Our faith in her helped us to nail last week’s FOMC meeting. On 3/8, we wrote: “We think they will back off from predicting four rate hikes this year and converge around two to three hikes.” Last Wednesday morning, we wrote: “More likely is that Fed officials will remain vague about their intentions, fearing that rate-hike talk might disturb financial markets again. Besides, why not postpone monetary normalization for a while now that the labor markets are showing more signs of normalizing, as lots of people who had dropped out of the labor force are reentering it and finding jobs?
“What about the rebounds in the core PCED, oil prices, and expected inflation? Melissa and I won’t be surprised if Fed officials start talking about their willingness to overshoot their 2% inflation target for a while, while the labor market continues to improve.
“If Fed officials adopt this dovish stance, then stock prices should move still higher. Even a melt-up is conceivable in this scenario. Commodity prices would continue to rise while the dollar falls still lower.” So far, so good.
Let’s review the latest developments:
(1) Commodities. The CRB raw industrials spot price index troughed on November 23 of last year. It is up 10% since then, led by its metals subcomponent, which is up 18%. The index rose smartly at the end of last week after the FOMC’s dovish meeting.
(2) Currencies. The CRB index is highly inversely correlated with the trade-weighted dollar, which continued to fall last week from a recent peak on January 20. The latter is now down 5% since then, and up just 2% y/y, though it is still up 17% since July 1, 2014. The trade-weighted dollar is also highly inversely correlated with the price of a barrel of Brent crude oil, which is up 48% since bottoming on January 20.
While the lower dollar is helping to boost commodity prices, the stronger euro and yen are frustrating the attempts of both the ECB and BOJ to boost their economies and inflation rates with negative interest rates.
(3) Bonds. The 10-year Treasury bond yield bottomed this year, so far, at 1.63% on February 11. It briefly touched 2.00% a few hours before the FOMC statement was released on Wednesday afternoon. Now it is back down to 1.88%. The BofA Merrill Lynch corporate junk bond yield composite is down from its recent peak of 10.1% on February 11 to 8.1% on Friday.
(4) U.S. stocks. The dramatic rebound in stock prices in the latest relief rally has been led by valuation multiples as investors flipped from a risk-off to a risk-on stance. The Fed’s dovishness certainly confirms the recent prescience of the stock market. The S&P 500’s forward P/E rose to 16.5 on Friday, up from 14.7 on February 11. Over the same period, the valuation multiple for the S&P 400 MidCaps soared from 14.8 to 17.2, while it jumped from 15.2 to 17.9 for the S&P 600 SmallCaps.

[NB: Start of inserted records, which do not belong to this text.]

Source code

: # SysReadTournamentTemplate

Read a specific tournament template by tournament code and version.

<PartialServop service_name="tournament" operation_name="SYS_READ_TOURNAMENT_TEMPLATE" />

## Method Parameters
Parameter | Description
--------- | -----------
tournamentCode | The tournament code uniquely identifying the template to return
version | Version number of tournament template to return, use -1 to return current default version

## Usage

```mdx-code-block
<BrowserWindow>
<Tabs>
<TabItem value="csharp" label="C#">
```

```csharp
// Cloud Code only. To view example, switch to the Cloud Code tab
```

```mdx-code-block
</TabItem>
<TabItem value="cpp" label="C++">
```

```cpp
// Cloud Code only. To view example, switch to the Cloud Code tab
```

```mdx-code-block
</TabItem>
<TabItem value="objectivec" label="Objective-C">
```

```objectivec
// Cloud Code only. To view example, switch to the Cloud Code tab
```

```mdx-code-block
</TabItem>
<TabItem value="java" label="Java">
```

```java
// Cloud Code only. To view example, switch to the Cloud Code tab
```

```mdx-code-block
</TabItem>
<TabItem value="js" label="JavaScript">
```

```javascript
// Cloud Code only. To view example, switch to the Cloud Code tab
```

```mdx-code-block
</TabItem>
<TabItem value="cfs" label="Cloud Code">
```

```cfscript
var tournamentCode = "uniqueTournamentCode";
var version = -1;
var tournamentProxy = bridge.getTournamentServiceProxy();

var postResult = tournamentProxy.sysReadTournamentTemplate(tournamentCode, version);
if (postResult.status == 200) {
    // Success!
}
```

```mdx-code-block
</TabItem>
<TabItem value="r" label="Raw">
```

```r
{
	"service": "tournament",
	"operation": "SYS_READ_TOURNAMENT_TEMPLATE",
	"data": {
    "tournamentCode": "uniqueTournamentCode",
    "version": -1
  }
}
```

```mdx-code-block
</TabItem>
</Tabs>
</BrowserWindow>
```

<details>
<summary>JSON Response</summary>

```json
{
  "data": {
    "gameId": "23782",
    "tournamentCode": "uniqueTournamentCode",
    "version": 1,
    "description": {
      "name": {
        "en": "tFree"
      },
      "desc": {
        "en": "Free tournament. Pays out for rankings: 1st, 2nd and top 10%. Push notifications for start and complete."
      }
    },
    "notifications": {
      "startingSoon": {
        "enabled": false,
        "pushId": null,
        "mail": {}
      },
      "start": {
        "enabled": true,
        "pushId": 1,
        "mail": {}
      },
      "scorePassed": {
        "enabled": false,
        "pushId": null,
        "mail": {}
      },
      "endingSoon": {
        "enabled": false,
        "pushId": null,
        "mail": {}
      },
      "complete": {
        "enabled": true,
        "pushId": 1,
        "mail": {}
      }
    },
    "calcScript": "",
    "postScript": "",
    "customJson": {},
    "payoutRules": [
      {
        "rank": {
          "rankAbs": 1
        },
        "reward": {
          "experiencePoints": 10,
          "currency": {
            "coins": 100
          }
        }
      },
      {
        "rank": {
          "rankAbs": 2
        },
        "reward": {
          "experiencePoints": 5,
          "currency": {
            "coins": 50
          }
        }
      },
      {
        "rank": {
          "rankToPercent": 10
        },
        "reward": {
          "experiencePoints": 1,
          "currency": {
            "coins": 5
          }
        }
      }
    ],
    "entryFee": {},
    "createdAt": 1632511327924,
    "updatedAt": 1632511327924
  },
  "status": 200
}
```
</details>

Any further advance in stock prices would increasingly push the market into melt-up territory given that forward earnings are likely to remain stalled for the S&P 500/400/600, as they have been since the second half of 2014. The lower dollar and higher commodity prices should take some of the downward pressure off of earnings, but weak global economic activity will continue to weigh on them.

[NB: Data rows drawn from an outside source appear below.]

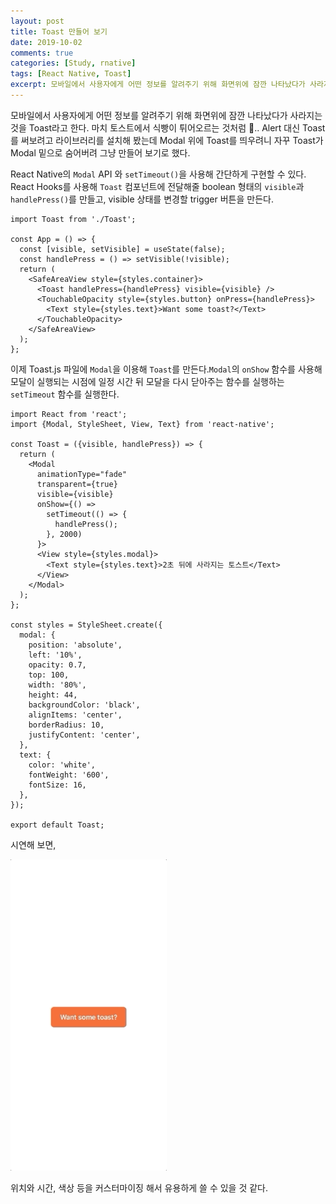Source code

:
 ```yaml
---
layout: post
title: Toast 만들어 보기
date: 2019-10-02
comments: true
categories: [Study, rnative]
tags: [React Native, Toast]
excerpt: 모바일에서 사용자에게 어떤 정보를 알려주기 위해 화면위에 잠깐 나타났다가 사라지는 것을 Toast라고 한다. 마치 토스트에서 식빵이 튀어오르는 것처럼 🍞.. Alert 대신 Toast를 써보려고 라이브러리를 설치해 봤는데 Modal 위에 Toast를 띄우려니 자꾸 Toast가 Modal 밑으로 숨어버려 그냥 만들어 보기로 했다.
---
```


모바일에서 사용자에게 어떤 정보를 알려주기 위해 화면위에 잠깐 나타났다가 사라지는 것을 Toast라고 한다. 마치 토스트에서 식빵이 튀어오르는 것처럼 🍞.. Alert 대신 Toast를 써보려고 라이브러리를 설치해 봤는데 Modal 위에 Toast를 띄우려니 자꾸 Toast가 Modal 밑으로 숨어버려 그냥 만들어 보기로 했다.

React Native의 `Modal` API 와 `setTimeout()`을 사용해 간단하게 구현할 수 있다.
React Hooks를 사용해 `Toast` 컴포넌트에 전달해줄 boolean 형태의 `visible`과 `handlePress()`를 만들고, visible 상태를 변경할 trigger 버튼을 만든다.

```react
import Toast from './Toast';

const App = () => {
  const [visible, setVisible] = useState(false);
  const handlePress = () => setVisible(!visible);
  return (
    <SafeAreaView style={styles.container}>
      <Toast handlePress={handlePress} visible={visible} />
      <TouchableOpacity style={styles.button} onPress={handlePress}>
        <Text style={styles.text}>Want some toast?</Text>
      </TouchableOpacity>
    </SafeAreaView>
  );
};
```

이제 Toast.js 파일에 `Modal`을 이용해 `Toast`를 만든다.`Modal`의 `onShow` 함수를 사용해
모달이 실행되는 시점에 일정 시간 뒤 모달을 다시 닫아주는 함수를 실행하는 `setTimeout` 함수를 실행한다.

```react
import React from 'react';
import {Modal, StyleSheet, View, Text} from 'react-native';

const Toast = ({visible, handlePress}) => {
  return (
    <Modal
      animationType="fade"
      transparent={true}
      visible={visible}
      onShow={() =>
        setTimeout(() => {
          handlePress();
        }, 2000)
      }>
      <View style={styles.modal}>
        <Text style={styles.text}>2초 뒤에 사라지는 토스트</Text>
      </View>
    </Modal>
  );
};

const styles = StyleSheet.create({
  modal: {
    position: 'absolute',
    left: '10%',
    opacity: 0.7,
    top: 100,
    width: '80%',
    height: 44,
    backgroundColor: 'black',
    alignItems: 'center',
    borderRadius: 10,
    justifyContent: 'center',
  },
  text: {
    color: 'white',
    fontWeight: '600',
    fontSize: 16,
  },
});

export default Toast;
```

시연해 보면,

<div class='simulContainer'>
<img src="/images/toast-gif.gif" alt="toast-gif" width="250em"  />
</div>

위치와 시간, 색상 등을 커스터마이징 해서 유용하게 쓸 수 있을 것 같다.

(5) Foreign stocks. If the euro and yen continue to rally, that could depress the relative performance of stocks in the Eurozone and Japan. Here is the ytd performance derby of the major MSCI stock price indexes in local currencies: Emerging Markets (2.2%), US (-0.2), UK (-0.7), EMU (-5.7), and Japan (-13.5).

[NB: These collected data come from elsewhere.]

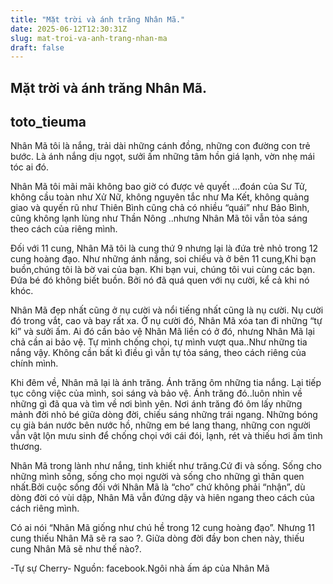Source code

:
 ```yaml
---
title: "Mặt trời và ánh trăng Nhân Mã."
date: 2025-06-12T12:30:31Z
slug: mat-troi-va-anh-trang-nhan-ma
draft: false
---
```


## Mặt trời và ánh trăng Nhân Mã.

## toto_tieuma

Nhân Mã tôi là nắng, trải dài những cánh đồng, những con đường con trẻ bước. Là ánh nắng dịu ngọt, sưởi ấm những tâm hồn giá lạnh, vờn nhẹ mái tóc ai đó. 

Nhân Mã tôi mãi mãi không bao giờ có được vẻ quyết ...đoán của Sư Tử, không cầu toàn như Xử Nữ, không nguyên tắc như Ma Kết, không quảng giao và quyến rũ như Thiên Bình cũng chả có nhiều “quái” như Bảo Bình, cũng không lạnh lùng như Thần Nông ..nhưng Nhân Mã tôi vẫn tỏa sáng theo cách của riêng mình. 

Đối với 11 cung, Nhân Mã tôi là cung thứ 9 nhưng lại là đứa trẻ nhỏ trong 12 cung hoàng đạo. Như những ánh nắng, soi chiếu và ở bên 11 cung,Khi bạn buồn,chúng tôi là bờ vai của bạn. Khi bạn vui, chúng tôi vui cùng các bạn. Đứa bé đó không biết buồn. Bởi nó đã quá quen với nụ cười, kể cả khi nó khóc.

Nhân Mã đẹp nhất cũng ở nụ cười và nổi tiếng nhất cũng là nụ cười. Nụ cười đó trong vắt, cao và bay rất xa. Ở nụ cười đó, Nhân Mã xóa tan đi những “tự kỉ” và sưởi ấm. Ai đó cần bảo vệ Nhân Mã liền có ở đó, nhưng Nhân Mã lại chả cần ai bảo vệ. Tự mình chống chọi, tự mình vượt qua..Như những tia nắng vậy. Không cần bất kì điều gì vẫn tự tỏa sáng, theo cách riêng của chính mình. 

Khi đêm về, Nhân mã lại là ánh trăng. Ánh trăng ôm những tia nắng. Lại tiếp tục công việc của mình, soi sáng và bảo vệ. Ánh trăng đó..luôn nhìn về những gì đã qua và tìm về nơi bình yên. Nơi ánh trăng đó ôm lấy những mảnh đời nhỏ bé giữa dòng đời, chiếu sáng những trái ngang. Những bóng cụ già bán nước bên nước hồ, những em bé lang thang, những con người vẫn vật lộn mưu sinh để chống chọi với cái đói, lạnh, rét và thiếu hơi ấm tình thương. 

Nhân Mã trong lành như nắng, tinh khiết như trăng.Cứ đi và sống. Sống cho những mình sống, sống cho mọi người và sống cho những gì thân quen nhất.Bởi cuộc sống đối với Nhân Mã là “cho” chứ không phải “nhận”, dù dòng đời có vùi dập, Nhân Mã vẫn đứng dậy và hiên ngang theo cách của cách riêng mình.

Có ai nói “Nhân Mã giống như chú hề trong 12 cung hoàng đạo”. Nhưng 11 cung thiếu Nhân Mã sẽ ra sao ?. Giữa dòng đời đầy bon chen này, thiếu cung Nhân Mã sẽ như thế nào?. 

-Tự sự Cherry-
Nguồn: facebook.Ngôi nhà ấm áp của Nhân Mã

Emerging markets’ currencies have also rebounded, with their MSCI currency index up 5.9% from its nearly seven-year low on January 20. However, their MSCI stock price indexes are up 14.3% in local currencies and 20.1% in dollars since January 21. That’s mostly because they both remain highly correlated with the CRB raw industrials spot price index. Of course, that means that they are highly inversely correlated with the trade-weighted dollar.